- **WORK INSTRUCTIONS**
Scan the data below and pick out the lines containing the word "AnalzyCommand".

:: RECORDS SUPPLIED ::

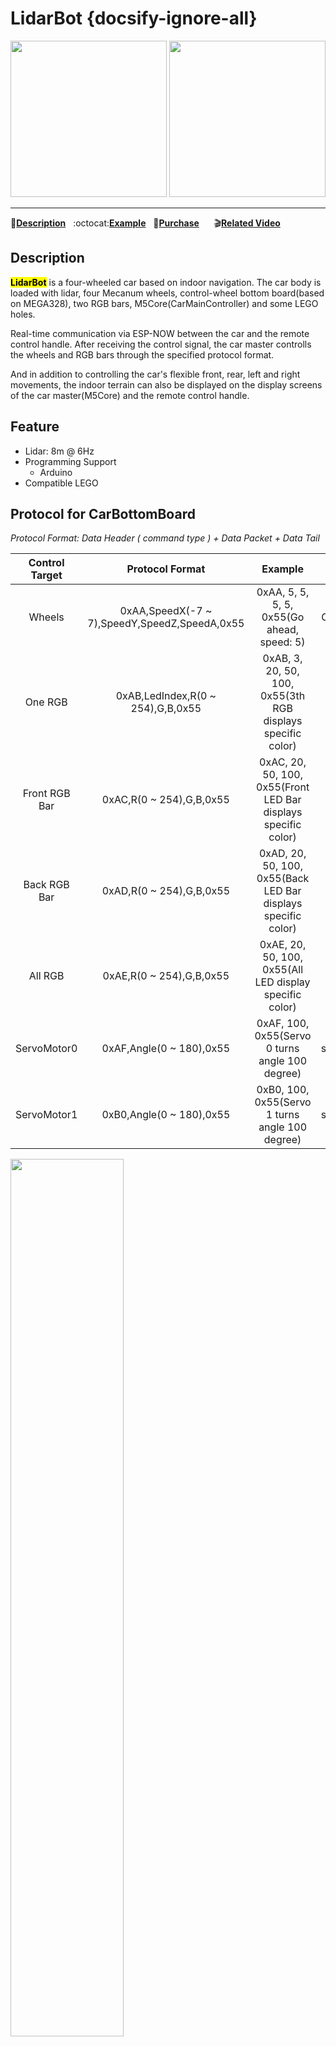 # LidarBot {docsify-ignore-all}

<img src="assets/img/product_pics/app/lidarbot_01.jpg" width="250" height="250"> <img src="assets/img/product_pics/app/lidarbot_03.jpg" width="250" height="250">

* * *

:memo:**[Description](#Description)**&nbsp;&nbsp;&nbsp;:octocat:**[Example](#Example)**&nbsp;&nbsp;&nbsp;🛒**[Purchase](https://www.aliexpress.com/store/product/M5Stack-New-Lidar-Bot-Mini-Car-Lidar-8m-6Hz-McNamm-Wheels-NeoPixel-LED-Bar-with-ESP32/3226069_32951134988.html?spm=a2g1y.12024536.productList_5885013.subject_7)**&nbsp;&nbsp;&nbsp;&nbsp;&nbsp;&nbsp;:clapper:**[Related Video](#Related-Video)**

## Description

**<mark>LidarBot</mark>** is a four-wheeled car based on indoor navigation. The car body is loaded with lidar, four Mecanum wheels, control-wheel bottom board(based on MEGA328), two RGB bars, M5Core(CarMainController) and some LEGO holes.

Real-time communication via ESP-NOW between the car and the remote control handle. After receiving the control signal, the car master controlls the wheels and RGB bars through the specified protocol format.

And in addition to controlling the car's flexible front, rear, left and right movements, the indoor terrain can also be displayed on the display screens of the car master(M5Core) and the remote control handle.

## Feature

- Lidar: 8m @ 6Hz
- Programming Support
   + Arduino
- Compatible LEGO

## Protocol for CarBottomBoard

*Protocol Format: Data Header ( command type ) + Data Packet + Data Tail*

|Control Target| Protocol Format         | Example |       Function               |
|:-------------:|:------------------------------------: |:---:|:---:|
|Wheels| 0xAA,SpeedX(-7 ~ 7),SpeedY,SpeedZ,SpeedA,0x55 |0xAA, 5, 5, 5, 5, 0x55(Go ahead, speed: 5)|ControlWheel(5, 5, 5)|
| One RGB| 0xAB,LedIndex,R(0 ~ 254),G,B,0x55| 0xAB, 3, 20, 50, 100, 0x55(3th RGB displays specific color)|setLedColor(3, 20, 50, 100)|
| Front RGB Bar| 0xAC,R(0 ~ 254),G,B,0x55|0xAC, 20, 50, 100, 0x55(Front LED Bar displays specific color)|setFrontLedBar(20, 50, 100)|
| Back RGB Bar| 0xAD,R(0 ~ 254),G,B,0x55|0xAD, 20, 50, 100, 0x55(Back LED Bar displays specific color)|setBackLedBar(20, 50, 100)|
| All RGB| 0xAE,R(0 ~ 254),G,B,0x55|0xAE, 20, 50, 100, 0x55(All LED display specific color)|setLedAll(20, 50, 100)|
| ServoMotor0 | 0xAF,Angle(0 ~ 180),0x55|0xAF, 100, 0x55(Servo 0 turns angle 100 degree)|setServo0Angle(100)|
| ServoMotor1 | 0xB0,Angle(0 ~ 180),0x55|0xB0, 100, 0x55(Servo 1 turns angle 100 degree)|setServo1Angle(100)|

<img src="assets/img/product_pics/app/lidarbot_04.jpg" width=60% height=60%>

## PARAMETER

- The size of LidarBot: 142mm x 117mm x 120mm
- Communication Parameter
    - M5Core(CarMain) <-> Lidar (<mark>**U1RXD**(GPIO16)</mark> <-> Lidar)
    Serial Configuration: "230400bps, 8, n, 1"(8 bits data, no parity, 1 stop bit)
    - M5Core(CarMain) <-> CarBottomBoard (<mark>**U2TXD**(GPIO17)</mark> <-> Lidar)
    Serial Configuration: "115200bps, 8, n, 1"(8 bits data, no parity, 1 stop bit)
- PinMap
    - ServoMotor0 <-> A0(MEGA328)
    - ServoMotor1 <-> A1(MEGA328)
    - NeoPixelRGB <-> 11(MEGA328)

<img src="assets/img/product_pics/app/lidarbot_05.jpg" width="300" height="300">

## Include

- 1x LidarBot
- 1x Remote Control Handle
- 2x Battery(1300mAh @ 11.1V)
- 1x Power Charger
- 1x Type-C USB Cable

<img src="assets/img/product_pics/app/lidarbot_02.jpg" width="300" height="300">

## APPLICATIONS

- Indoor Navigation
- Autonomous walking maze
- Route plan
- Autopilot

## Example

*If you want the complete code, please click [here](https://github.com/m5stack/Applications-LidarBot/tree/master/LidarBot/Example)。*

**Tree for Example Directory**

├─LidarBot_CarMain_V1.1 - Main program of LidarBot

├─LidarBot_RemoteController_V1.0 - Program of RemoteController V1.0

└─LidarBot_RemoteController_V1.2 - Program of RemoteController V1.2(higher precision)

#### Program analysis:

#### **1. Main program of LidarBot:**

```arduino
/* Main program */
void loop()
{
  espnow.BotConnectUpdate();// ESPNOW reconnect
  lidarcar.MapDisplay();// display map
  esp_now_send(espnow.peer_addr, lidarcar.mapdata, 180);// ESPNOW sends map data
}
```

* **Single function resolution:**

   * Usage of reading radar data

      ```arduino
      #include "lidarcar.h"
      LidarCar lidarcar;

      lidarcar.Init();
      GetData();//save radar data to array distance[]
      ```

   * Usage of line following

      ```arduino
      #include "rprtrack.h"
      Rprtrack rprtrack;

      SensorStatus();// save line following data to array sensorValue[]
      CalTrackDev();// handle array sensorValue[], get car offset and save it
      ```

   * Usage of ESP_NOW

      Please refer to https://github.com/m5stack/M5-espnow


#### **2. Program of RemoteController**

```arduino
/* Main program */
void loop()
{
  espnow.RemoteConnectUpdate();// ESPNOW reconnect
  keyboard.GetValue();// read data of joystick
  // ESPNOW sends joystick data to car
  esp_now_send(espnow.peer_addr, keyboard.keyData, 3);
  MapDisplay();// display map
  accessport.AnalzyCommand();// send map data to PC software
}
```

* **Single function resolution:**

   * Usage of JOYSTICK

      ```arduino
      #include "keyboard.h"
      KeyBoard keyboard;

      keyboard.Init();
      // get joystick data and save to adX, adY
      GetValue();
      ```

   * Usage of communication with PC software

      ```arduino
      #include "accessport.h"
      AccessPort accessport;

      accessport.AnalzyCommand();// send map data to PC software
      ```

## Related Video

**LidarBOT Case - following line in the maze**

<iframe height=498 width=510 src='https://m5stack.oss-cn-shenzhen.aliyuncs.com/video/Blog/Twitch201901/lidarbot.mp4' frameborder="0" allow="accelerometer; autoplay; encrypted-media; gyroscope; picture-in-picture" allowfullscreen></iframe>

**LidarBOT Case - walking the maze**

<iframe height=498 width=510 src='https://m5stack.oss-cn-shenzhen.aliyuncs.com/video/Blog/Twitch201902/LidarBOT%20%20walking%20the%20maze.mp4' frameborder="0" allow="accelerometer; autoplay; encrypted-media; gyroscope; picture-in-picture" allowfullscreen></iframe>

:::

- **SOLUTION FOR THIS EXERCISE**
  accessport.AnalzyCommand();// send map data to PC software
      accessport.AnalzyCommand();// send map data to PC software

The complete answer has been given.